Nicolas Marion formule cette question contemporaine : “comment continuer à développer un processus émancipatoire véritablement capable de  transformer  la société et d’influer sur les orientations socialespolitiquesetculturellesdominantes dans nos états contemporains ?”. Pour lui, il est temps de “repenser la puissance d’agir des associations quand elles luttent non plus seulement en faveur de leurs publics, mais bien avec et dans les mêmes conditions que leurs publics”.12 Une passionnante proposition à débattre et à envisager concrètement avec celles et ceux qui œuvrent dans le sens d’une implantation de ce type de méthode chez nous.


1 Jacques Moriau, “Huile ou grain de sable ? Que fait l’asso- ciatif aux rouages du système ?”, Bruxelles Laïque Échos, n° 98, 2017.

2 Ce qu’il en est du désir “des publics” est primordial, mais souvent peu problématisé. En transposant la question de Nicolas Marion sur la mixité, on peut se demander si ce “désir” d’action communautaire est “le reflet du désir des classes populaires, ou bien l’univers fantasmé des classes moyennes qui travaillent dans ces quartiers populaires” (Nicolas Marion, “Toute mixité est-elle bonne à prendre ?” – publication ARC, 2017).

3 La place de l’action collective dans le travail social de rue,

4 Dynamo International, Edwin de Boevé et Philipe Toussaint. Moriau, op. cit.

5 Nous accueillons d’ailleurs, Wade Rathke qui a dirigé ACORN (la plus importante fédération de community organizing des Etats-Unis) et protagoniste du film « The Organizer » sélectionné au festival et projeté le 21 octobre à 16h45 et qui sera suivi d’un débat à 20h.

6 Julien Talpin et Hélène Balazard, “Généalogie, modèles et circulation d’une pratique émancipatrice”, in Ma cité s’or- ganise. Community Organizing et mobilisations dans les quartiers populaires, Mouvements, n°85, printemps 2016, p. 12-17

7 Ibid.

8 De la colère à l’action collective. Le Community Organizing comme source d’inspiration, 2018, www.periferia.be

9 Une explication approfondie des principes qui guident les CO sera développée lors du débat du 21 octobre au festival.

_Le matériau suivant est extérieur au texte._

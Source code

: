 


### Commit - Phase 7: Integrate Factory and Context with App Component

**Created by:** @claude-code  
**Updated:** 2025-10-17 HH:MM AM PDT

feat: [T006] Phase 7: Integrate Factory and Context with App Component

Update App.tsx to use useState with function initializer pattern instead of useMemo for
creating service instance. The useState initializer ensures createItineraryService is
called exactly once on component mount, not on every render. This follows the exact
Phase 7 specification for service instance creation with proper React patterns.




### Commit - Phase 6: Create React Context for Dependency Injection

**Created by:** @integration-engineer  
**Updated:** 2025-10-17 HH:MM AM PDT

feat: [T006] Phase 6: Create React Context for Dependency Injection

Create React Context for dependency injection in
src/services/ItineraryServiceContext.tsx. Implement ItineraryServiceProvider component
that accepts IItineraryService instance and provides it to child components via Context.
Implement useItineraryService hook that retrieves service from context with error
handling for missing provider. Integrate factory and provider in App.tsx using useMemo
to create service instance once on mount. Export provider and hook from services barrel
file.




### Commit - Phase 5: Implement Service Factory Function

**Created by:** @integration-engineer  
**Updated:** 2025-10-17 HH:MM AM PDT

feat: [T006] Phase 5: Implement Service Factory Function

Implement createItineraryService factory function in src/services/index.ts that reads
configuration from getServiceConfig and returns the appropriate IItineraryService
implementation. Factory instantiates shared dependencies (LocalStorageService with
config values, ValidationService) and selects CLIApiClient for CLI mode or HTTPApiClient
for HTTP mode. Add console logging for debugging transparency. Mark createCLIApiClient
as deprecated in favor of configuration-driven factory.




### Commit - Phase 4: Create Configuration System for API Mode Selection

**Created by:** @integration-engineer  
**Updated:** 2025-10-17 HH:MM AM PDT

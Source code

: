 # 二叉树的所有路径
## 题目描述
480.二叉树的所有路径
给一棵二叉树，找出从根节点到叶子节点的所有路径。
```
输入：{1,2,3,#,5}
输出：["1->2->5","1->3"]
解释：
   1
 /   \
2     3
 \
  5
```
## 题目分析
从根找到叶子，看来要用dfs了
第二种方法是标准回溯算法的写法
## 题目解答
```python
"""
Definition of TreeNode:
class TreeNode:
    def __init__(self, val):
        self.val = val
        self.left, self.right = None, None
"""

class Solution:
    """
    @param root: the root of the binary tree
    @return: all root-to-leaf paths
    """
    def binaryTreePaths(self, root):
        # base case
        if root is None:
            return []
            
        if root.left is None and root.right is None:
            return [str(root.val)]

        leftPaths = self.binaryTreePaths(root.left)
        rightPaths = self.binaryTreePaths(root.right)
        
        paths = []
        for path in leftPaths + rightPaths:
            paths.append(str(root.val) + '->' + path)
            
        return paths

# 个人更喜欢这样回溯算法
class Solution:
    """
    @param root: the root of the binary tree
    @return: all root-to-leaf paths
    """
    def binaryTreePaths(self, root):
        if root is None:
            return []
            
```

10 Julien Talpin et Hélène Balazard, “Généalogie, modèles et circulation d’une pratique émancipatrice”, in Ma cité s’organise. Community Organizing et mobilisations dans les quartiers populaires, Mouvements, n°85, printemps 2016, p. 13

11 Ma cité s’organise. Community Organizing et mobilisations dans les quartiers populaires, Mouvements, n°85, printemps 2016

12 La Chalandisation du non-marchand. Une convergence des luttes entre les associations et leurs publics ? Une analyse de ARC par Nicolas Marion, 2017.